Emergency response checklist
If a key is already exposed, act in order rather than at random. The checklist below puts the steps in the sequence that actually protects you.
| Step | Action | Done? |
|---|---|---|
| Rotate | Revoke the leaked key and issue a new one | [ ] |
| Assess | Check the provider's logs for any misuse | [ ] |
| Purge history | Remove it with BFG Repo Cleaner or git filter-repo | [ ] |
| Force-push | Push the cleaned history; have collaborators re-clone | [ ] |
| Prevent recurrence | Add a pre-commit scanner and push protection | [ ] |
The order matters more than anything. Rotating first neutralizes the exposed key, assessing tells you whether it was already misused, and purging history plus adding prevention stops it from recurring.

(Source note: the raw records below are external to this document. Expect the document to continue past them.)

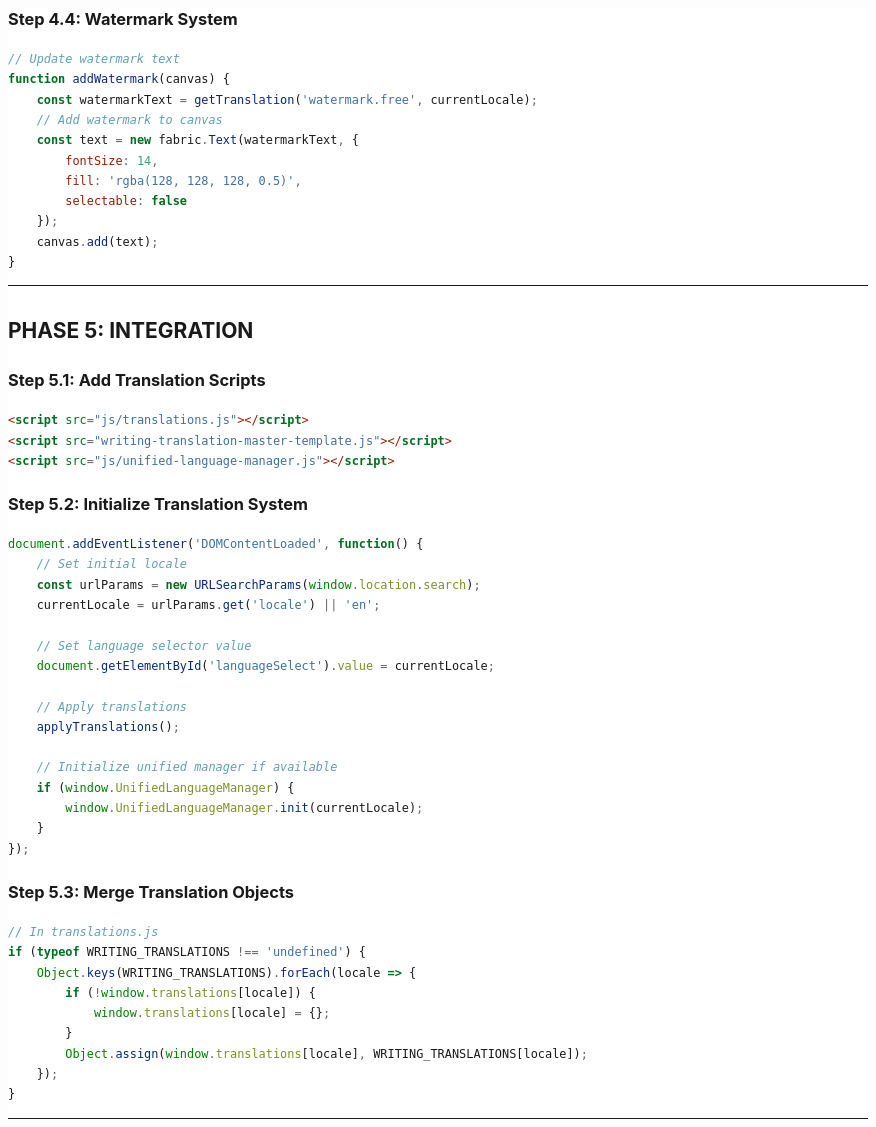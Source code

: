 ### Step 4.4: Watermark System
```javascript
// Update watermark text
function addWatermark(canvas) {
    const watermarkText = getTranslation('watermark.free', currentLocale);
    // Add watermark to canvas
    const text = new fabric.Text(watermarkText, {
        fontSize: 14,
        fill: 'rgba(128, 128, 128, 0.5)',
        selectable: false
    });
    canvas.add(text);
}
```

---

## PHASE 5: INTEGRATION

### Step 5.1: Add Translation Scripts
```html
<script src="js/translations.js"></script>
<script src="writing-translation-master-template.js"></script>
<script src="js/unified-language-manager.js"></script>
```

### Step 5.2: Initialize Translation System
```javascript
document.addEventListener('DOMContentLoaded', function() {
    // Set initial locale
    const urlParams = new URLSearchParams(window.location.search);
    currentLocale = urlParams.get('locale') || 'en';
    
    // Set language selector value
    document.getElementById('languageSelect').value = currentLocale;
    
    // Apply translations
    applyTranslations();
    
    // Initialize unified manager if available
    if (window.UnifiedLanguageManager) {
        window.UnifiedLanguageManager.init(currentLocale);
    }
});
```

### Step 5.3: Merge Translation Objects
```javascript
// In translations.js
if (typeof WRITING_TRANSLATIONS !== 'undefined') {
    Object.keys(WRITING_TRANSLATIONS).forEach(locale => {
        if (!window.translations[locale]) {
            window.translations[locale] = {};
        }
        Object.assign(window.translations[locale], WRITING_TRANSLATIONS[locale]);
    });
}
```

---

Skipping straight to history cleanup without rotating leaves you exposed to a key that may already be compromised.
Scan the build too
Repository hygiene handles your source and its history, but a secret can still reach users if it was compiled into the app itself, for example an assistant inlining a key that then ships in the build. That copy is not in a .env or a commit you can rewrite; it is in the artifact your users download.
A scanner like PTKD.com analyzes your app build and reports findings ordered by severity and mapped to OWASP MASVS, including secrets embedded in the binary, so you catch a key that made it into the shipped app. To be clear about the boundary: PTKD does not rewrite your git history, rotate your keys, or configure Cursor. It checks the built artifact for the exposed secrets that repository cleanup alone cannot reach.
What to take away
- Cursor hardcodes keys because inlining a literal is the quickest way to satisfy a prompt; make the safe path the default with rules and guardrails.
- Keep secrets in a git-ignored .env, load them from environment variables, and commit only a placeholder .env.example.
- If a key reached GitHub, rotate it first, since bots find exposed keys within minutes, and treat it as compromised.
- Remove the key from history with BFG Repo Cleaner or git filter-repo, then force-push and have collaborators re-clone; deleting the file alone does not help.
- Add a pre-commit scanner and GitHub push protection, and scan your build with PTKD.com for secrets that reached the shipped app.